EXERCISE —
Each line in the listing below that holds "当课程性质为公开课时才显示" should be counted; reply with that number only.

*** Begin section ***

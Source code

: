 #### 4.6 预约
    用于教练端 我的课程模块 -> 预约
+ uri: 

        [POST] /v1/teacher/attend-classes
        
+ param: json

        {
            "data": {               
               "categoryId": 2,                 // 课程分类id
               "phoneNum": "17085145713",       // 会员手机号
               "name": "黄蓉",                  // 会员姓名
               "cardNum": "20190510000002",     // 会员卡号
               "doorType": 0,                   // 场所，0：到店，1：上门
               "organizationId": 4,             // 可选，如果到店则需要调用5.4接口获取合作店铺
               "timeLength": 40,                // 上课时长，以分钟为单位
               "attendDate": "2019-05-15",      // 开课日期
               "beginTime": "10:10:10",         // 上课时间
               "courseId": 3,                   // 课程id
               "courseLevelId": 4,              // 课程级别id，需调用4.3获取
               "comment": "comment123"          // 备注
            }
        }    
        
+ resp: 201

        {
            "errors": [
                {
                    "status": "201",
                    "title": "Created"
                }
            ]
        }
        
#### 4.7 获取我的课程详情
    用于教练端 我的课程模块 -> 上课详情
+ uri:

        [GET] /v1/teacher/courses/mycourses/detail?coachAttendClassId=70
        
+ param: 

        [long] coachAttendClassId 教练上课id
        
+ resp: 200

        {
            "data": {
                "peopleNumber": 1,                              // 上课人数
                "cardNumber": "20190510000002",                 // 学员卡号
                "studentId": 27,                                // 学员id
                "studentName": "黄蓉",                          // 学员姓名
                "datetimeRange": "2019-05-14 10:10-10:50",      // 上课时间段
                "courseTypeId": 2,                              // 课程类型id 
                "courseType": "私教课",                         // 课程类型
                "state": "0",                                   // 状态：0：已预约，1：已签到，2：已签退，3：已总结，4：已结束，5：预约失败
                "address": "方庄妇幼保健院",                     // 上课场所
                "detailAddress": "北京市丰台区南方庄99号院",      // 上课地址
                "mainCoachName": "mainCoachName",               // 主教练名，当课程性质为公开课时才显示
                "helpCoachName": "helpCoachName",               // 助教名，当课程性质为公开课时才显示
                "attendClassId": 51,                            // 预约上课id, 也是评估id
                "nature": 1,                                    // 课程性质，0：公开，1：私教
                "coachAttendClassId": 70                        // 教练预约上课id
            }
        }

*** End section ***
*** Begin section ***

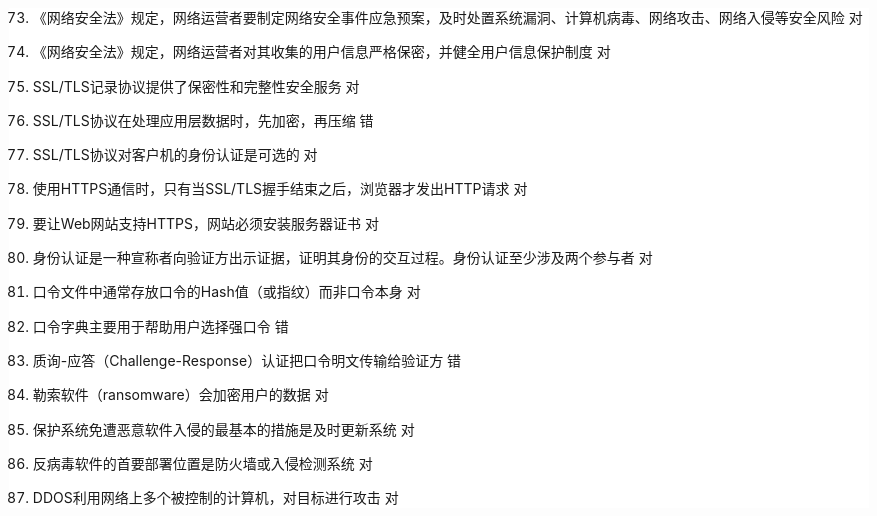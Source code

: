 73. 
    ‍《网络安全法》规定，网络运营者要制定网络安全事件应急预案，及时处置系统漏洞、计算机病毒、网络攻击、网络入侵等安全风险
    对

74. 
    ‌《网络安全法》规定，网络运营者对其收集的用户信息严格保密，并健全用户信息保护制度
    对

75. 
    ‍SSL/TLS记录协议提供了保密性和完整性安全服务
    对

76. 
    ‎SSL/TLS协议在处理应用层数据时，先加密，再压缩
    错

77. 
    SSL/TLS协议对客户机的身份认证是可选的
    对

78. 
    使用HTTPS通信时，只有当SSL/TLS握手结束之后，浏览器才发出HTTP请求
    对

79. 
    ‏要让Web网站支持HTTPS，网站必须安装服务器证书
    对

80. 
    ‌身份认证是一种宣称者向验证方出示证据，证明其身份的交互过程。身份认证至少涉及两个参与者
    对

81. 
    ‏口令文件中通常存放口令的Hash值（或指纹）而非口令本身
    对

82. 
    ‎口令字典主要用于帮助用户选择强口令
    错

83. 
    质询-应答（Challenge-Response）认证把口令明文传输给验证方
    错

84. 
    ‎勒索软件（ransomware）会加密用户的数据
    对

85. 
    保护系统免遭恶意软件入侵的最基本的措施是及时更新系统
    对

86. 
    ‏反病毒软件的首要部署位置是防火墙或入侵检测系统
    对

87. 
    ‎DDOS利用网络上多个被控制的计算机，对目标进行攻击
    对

*** End section ***
*** Begin section ***

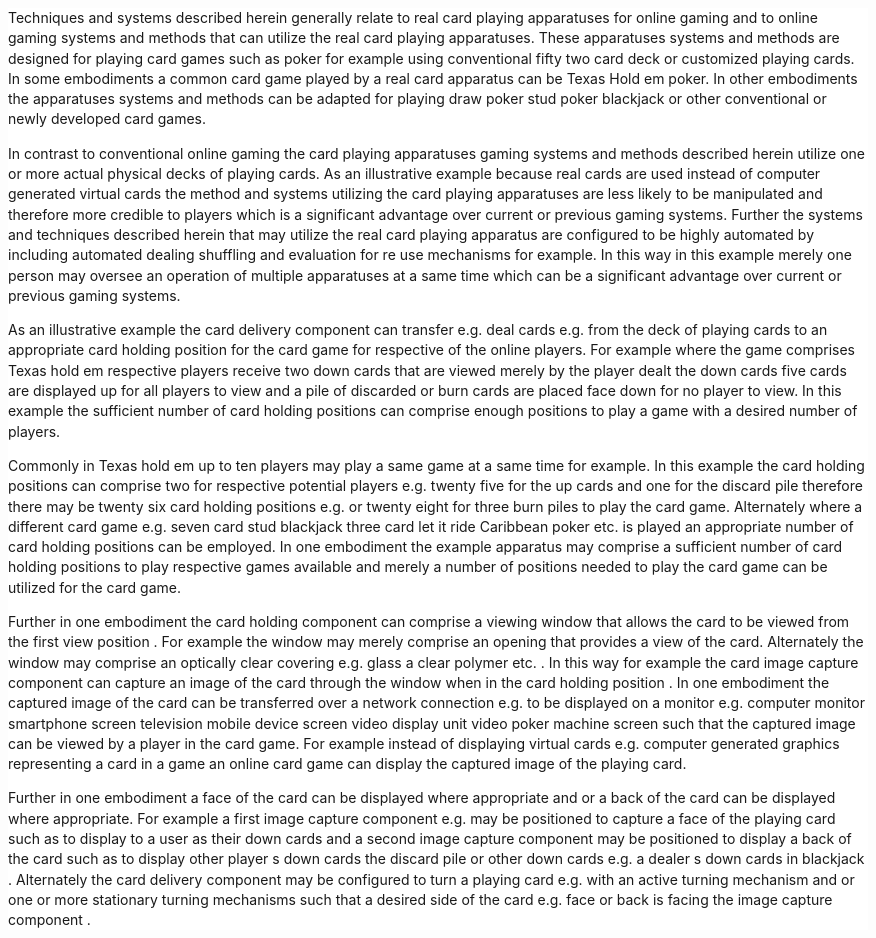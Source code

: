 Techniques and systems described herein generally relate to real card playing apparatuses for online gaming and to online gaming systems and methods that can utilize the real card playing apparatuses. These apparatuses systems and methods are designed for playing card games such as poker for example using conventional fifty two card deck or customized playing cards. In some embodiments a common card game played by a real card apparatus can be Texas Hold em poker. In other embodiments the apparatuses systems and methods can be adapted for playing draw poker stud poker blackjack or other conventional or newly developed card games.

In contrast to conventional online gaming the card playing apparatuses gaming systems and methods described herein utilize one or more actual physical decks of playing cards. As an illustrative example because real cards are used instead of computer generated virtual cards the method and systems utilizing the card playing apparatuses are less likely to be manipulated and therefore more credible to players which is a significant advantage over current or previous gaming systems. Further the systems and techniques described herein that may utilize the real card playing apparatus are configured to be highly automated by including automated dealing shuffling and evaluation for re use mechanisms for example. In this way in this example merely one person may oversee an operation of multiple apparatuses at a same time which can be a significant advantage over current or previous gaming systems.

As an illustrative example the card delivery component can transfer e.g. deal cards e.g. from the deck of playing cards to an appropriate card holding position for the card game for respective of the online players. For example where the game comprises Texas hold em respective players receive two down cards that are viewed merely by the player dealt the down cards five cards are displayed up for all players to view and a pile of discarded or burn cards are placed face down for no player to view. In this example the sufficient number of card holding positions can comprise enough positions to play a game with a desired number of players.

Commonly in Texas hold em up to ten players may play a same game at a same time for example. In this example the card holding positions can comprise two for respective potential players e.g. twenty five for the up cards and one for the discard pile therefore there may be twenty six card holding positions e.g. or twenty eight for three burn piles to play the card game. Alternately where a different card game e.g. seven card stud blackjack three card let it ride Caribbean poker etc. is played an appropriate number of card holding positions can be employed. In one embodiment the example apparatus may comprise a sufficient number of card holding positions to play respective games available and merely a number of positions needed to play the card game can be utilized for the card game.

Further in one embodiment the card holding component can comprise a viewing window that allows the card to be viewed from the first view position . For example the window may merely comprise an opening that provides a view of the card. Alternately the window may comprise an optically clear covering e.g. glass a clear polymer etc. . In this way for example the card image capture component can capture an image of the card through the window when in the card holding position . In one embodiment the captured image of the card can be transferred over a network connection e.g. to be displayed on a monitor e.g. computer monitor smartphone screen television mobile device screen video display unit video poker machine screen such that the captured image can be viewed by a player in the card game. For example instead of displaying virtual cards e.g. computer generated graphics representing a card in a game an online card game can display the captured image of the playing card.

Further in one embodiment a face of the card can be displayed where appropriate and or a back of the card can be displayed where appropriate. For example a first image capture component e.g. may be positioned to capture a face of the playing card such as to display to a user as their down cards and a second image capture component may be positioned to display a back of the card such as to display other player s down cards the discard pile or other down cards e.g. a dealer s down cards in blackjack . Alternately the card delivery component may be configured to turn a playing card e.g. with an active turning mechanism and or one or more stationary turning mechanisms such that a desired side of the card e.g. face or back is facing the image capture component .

*** End section ***

COMPLETED EXERCISE —
2